##### Task material

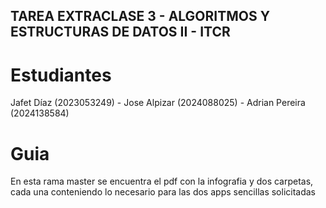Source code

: ## TAREA EXTRACLASE 3 - ALGORITMOS Y ESTRUCTURAS DE DATOS II - ITCR

# Estudiantes 
Jafet Díaz (2023053249) - Jose Alpizar (2024088025) - Adrian Pereira (2024138584)

# Guia

En esta rama master se encuentra el pdf con la infografia y dos carpetas, cada una conteniendo lo necesario para las dos apps sencillas solicitadas
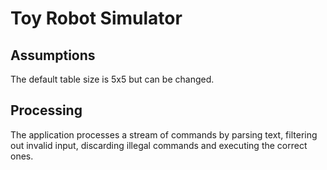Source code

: Toy Robot Simulator
===================

## Assumptions
The default table size is 5x5 but can be changed. 

## Processing
The application processes a stream of commands by parsing text, filtering out invalid input, discarding illegal commands and executing the correct ones.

##########

→ **Problem requirements**: All lines from the one holding "## Processing" through the final line of the material must be set down exactly, and nothing else may be added.

→ **Result of the task**:
## Processing
The application processes a stream of commands by parsing text, filtering out invalid input, discarding illegal commands and executing the correct ones.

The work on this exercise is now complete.